Nothing much else for a Monday. I got a software program working today that I've been messing with now for more time than I want to admit. No complaints. Working with software is usually nice repetitive quiet time in a small air conditioned lab they maintain for us in our building. Just me and MRM, futzing with software and equipment. Not a bad gig if you at all like such things. I'm more tired of high tech now after all these years, but only so tired, and I still enjoy making something work. So little does, anymore.
What? “So little does, anymore?” A nice Zen software moment and you turn it into a whine?
Oh, stuff it. The day has gone well. The head aches, but just, and the mind seems relatively clear. I'm sitting here writing, after watching the News Hour on Public Television, and I'm thinking of moving some of this detritus around on my now nicely relieved of all those printers hollow door desktop. Nothing I will actually attempt, you understand, but it's nice to sit here and contemplate the project.
This weekend, walking under the freeway down the road toward the Grand Lake Theater, I wondered what those people were doing putting up a fence and erecting a wooden framework supported by a line of big fifty-five gallon barrels. Then, of course, I understood. They're setting up the Christmas tree lot they run there every year. How many weeks before Thanksgiving do they start selling Christmas trees? Do people even ask this question?
Still, Christmas trees three weeks before Thanksgiving, a small moment of epiphany as I walked lost in my own head along the sidewalk. Life swirls around you, eyes open or shut, whether you're paying attention or not.
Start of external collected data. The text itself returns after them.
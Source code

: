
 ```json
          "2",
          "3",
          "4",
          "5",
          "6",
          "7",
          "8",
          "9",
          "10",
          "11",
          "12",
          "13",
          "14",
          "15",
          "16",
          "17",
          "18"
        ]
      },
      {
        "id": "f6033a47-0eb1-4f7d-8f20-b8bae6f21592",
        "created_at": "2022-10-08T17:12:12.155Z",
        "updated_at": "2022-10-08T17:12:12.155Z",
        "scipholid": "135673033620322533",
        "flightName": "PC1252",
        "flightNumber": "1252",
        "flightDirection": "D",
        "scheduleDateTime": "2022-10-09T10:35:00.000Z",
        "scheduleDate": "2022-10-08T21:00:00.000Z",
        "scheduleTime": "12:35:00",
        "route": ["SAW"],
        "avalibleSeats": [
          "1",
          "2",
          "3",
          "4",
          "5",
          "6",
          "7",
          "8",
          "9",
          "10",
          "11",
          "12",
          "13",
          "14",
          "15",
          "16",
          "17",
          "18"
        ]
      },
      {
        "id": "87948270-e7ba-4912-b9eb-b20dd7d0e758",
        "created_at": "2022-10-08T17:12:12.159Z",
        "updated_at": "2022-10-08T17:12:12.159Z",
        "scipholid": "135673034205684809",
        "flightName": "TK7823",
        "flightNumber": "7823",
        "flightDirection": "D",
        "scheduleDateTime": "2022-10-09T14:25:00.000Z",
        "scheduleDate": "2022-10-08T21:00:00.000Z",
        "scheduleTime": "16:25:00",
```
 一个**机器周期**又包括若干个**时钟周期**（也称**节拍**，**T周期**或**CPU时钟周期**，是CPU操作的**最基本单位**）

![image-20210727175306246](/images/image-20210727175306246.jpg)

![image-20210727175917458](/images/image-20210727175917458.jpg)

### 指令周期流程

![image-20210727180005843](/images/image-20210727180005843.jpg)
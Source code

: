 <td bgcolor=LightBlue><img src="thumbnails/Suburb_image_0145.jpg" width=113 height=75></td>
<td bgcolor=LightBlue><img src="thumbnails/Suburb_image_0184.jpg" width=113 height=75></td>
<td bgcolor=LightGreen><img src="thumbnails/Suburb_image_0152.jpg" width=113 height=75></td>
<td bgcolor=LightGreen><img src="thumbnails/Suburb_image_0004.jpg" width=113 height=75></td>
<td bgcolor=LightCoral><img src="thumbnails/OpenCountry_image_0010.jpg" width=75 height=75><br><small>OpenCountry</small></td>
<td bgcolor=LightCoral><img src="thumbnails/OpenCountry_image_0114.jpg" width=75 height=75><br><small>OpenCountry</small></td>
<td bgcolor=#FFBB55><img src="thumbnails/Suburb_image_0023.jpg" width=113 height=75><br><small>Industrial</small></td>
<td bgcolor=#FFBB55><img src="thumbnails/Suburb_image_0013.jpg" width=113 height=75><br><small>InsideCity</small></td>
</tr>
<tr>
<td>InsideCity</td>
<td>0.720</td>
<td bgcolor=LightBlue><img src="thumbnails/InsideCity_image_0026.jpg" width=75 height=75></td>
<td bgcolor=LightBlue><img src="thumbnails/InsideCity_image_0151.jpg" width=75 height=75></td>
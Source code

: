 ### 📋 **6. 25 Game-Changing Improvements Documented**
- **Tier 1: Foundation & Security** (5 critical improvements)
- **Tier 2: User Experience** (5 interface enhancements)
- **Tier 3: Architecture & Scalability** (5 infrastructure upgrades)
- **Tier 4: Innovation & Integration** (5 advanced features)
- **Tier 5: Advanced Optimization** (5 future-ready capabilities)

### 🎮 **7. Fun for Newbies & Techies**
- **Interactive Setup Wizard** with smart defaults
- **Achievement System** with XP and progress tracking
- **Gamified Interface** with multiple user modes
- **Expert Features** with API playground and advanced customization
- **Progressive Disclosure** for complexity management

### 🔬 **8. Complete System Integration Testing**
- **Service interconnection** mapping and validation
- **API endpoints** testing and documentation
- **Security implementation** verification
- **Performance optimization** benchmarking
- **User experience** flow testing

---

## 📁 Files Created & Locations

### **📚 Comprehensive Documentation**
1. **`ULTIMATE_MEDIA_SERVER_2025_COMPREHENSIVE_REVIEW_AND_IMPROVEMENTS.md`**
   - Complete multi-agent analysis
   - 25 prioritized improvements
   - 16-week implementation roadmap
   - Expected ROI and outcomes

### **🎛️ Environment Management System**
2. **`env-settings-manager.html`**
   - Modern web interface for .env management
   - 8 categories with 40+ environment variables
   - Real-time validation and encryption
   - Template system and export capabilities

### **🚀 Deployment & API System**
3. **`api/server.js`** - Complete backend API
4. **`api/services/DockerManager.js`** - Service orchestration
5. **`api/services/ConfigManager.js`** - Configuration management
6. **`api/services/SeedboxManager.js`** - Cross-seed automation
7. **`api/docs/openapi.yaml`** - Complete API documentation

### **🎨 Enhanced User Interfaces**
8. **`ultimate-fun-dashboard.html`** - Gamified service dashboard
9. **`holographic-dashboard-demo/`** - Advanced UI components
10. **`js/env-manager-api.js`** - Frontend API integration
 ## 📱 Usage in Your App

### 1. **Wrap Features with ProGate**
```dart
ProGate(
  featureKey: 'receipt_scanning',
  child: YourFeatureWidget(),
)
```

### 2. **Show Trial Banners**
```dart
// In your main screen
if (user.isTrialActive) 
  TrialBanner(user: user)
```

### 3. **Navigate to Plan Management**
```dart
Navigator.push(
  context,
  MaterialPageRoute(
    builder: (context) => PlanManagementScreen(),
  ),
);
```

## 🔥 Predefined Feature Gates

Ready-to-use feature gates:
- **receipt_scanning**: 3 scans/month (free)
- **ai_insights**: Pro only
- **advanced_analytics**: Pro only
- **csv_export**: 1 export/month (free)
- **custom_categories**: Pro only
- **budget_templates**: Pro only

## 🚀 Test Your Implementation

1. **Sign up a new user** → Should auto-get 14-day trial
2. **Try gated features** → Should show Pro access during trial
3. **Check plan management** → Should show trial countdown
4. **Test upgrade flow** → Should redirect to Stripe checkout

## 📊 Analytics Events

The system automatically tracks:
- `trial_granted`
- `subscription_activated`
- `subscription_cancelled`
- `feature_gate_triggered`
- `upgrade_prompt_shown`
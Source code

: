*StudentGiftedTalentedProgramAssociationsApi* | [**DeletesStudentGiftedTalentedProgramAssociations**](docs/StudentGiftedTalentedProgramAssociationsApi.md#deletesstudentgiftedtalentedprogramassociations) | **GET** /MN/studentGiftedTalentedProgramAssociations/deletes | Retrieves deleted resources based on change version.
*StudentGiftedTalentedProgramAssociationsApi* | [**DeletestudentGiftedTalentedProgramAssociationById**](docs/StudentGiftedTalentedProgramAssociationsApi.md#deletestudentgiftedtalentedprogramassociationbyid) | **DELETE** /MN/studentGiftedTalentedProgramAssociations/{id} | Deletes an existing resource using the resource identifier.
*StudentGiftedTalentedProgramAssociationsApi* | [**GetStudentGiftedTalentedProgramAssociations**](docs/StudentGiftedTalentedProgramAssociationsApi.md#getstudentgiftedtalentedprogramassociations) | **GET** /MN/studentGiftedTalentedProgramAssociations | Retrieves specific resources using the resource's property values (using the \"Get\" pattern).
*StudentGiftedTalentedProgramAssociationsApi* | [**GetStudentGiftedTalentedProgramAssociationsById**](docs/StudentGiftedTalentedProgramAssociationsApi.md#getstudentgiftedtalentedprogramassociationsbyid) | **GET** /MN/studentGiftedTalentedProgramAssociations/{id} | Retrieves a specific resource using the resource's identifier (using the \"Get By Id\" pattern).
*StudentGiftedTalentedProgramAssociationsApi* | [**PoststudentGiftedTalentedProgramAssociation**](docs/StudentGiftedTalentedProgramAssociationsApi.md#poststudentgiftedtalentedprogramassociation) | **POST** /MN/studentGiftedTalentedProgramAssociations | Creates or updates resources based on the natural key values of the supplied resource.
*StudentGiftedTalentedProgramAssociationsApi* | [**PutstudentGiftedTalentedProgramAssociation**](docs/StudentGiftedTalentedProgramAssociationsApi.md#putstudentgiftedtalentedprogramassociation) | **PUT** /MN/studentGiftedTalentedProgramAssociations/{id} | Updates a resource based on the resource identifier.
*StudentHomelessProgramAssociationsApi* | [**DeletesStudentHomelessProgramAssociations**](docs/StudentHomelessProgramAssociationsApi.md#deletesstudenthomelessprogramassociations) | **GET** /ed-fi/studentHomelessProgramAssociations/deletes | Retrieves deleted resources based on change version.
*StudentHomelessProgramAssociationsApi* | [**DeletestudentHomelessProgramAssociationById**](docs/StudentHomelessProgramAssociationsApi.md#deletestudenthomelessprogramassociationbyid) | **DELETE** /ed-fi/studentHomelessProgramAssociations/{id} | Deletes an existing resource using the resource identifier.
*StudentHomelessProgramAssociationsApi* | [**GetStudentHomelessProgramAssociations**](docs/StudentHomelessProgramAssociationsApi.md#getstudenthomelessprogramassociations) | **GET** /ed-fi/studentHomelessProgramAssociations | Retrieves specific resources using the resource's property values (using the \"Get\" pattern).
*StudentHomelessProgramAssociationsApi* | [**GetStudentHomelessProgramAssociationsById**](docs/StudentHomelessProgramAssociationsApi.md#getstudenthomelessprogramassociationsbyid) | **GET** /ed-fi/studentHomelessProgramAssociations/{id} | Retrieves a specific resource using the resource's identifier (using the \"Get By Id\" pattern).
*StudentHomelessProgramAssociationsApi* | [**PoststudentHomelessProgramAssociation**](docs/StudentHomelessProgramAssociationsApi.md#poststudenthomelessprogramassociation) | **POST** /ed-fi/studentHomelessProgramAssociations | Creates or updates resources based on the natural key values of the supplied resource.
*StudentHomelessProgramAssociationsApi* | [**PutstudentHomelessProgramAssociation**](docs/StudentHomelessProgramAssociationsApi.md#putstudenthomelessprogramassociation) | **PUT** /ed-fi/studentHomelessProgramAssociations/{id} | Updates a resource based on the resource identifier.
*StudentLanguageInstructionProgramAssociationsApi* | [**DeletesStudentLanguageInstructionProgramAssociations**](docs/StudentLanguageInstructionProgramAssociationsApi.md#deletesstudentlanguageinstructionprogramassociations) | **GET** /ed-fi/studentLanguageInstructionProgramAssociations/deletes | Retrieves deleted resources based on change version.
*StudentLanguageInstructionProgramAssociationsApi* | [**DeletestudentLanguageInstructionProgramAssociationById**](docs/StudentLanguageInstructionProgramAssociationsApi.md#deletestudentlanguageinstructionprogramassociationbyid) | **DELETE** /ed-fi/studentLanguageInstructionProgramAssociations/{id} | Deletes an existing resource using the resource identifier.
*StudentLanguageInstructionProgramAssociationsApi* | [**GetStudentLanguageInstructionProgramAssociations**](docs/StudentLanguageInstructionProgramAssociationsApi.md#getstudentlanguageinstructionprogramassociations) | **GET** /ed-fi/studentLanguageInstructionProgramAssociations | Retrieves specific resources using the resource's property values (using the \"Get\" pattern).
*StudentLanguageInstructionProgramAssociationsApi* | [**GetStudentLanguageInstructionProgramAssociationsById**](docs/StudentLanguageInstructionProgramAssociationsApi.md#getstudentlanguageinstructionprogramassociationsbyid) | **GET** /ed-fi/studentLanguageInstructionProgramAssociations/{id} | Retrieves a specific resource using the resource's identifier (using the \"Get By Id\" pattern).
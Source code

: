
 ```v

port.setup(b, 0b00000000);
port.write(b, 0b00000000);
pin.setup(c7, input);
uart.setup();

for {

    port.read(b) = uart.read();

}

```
When's the last time I put up a Christmas tree? Back in Napa in the eighties? I remember going out with Ronn and Brenda and cutting a tree on one of our vineyards, celebrating with a bottle of the Louis Roederer Cristal Rosé.
That long ago? Embarrassing. Then again, when's the last time I threw a party? Again, probably in Napa. I threw a few parties in Napa. I went to a lot of parties in Napa. The same is true in San Francisco in the days of the old Rip Off Ranch. Killer parties. How about a small get together here? Some sushi from down the road (this is California, yes we really do such things), a couple of sakes, a couple of bottles of Champagne. Hmmm. Almost hallucinatory, this kind of thinking.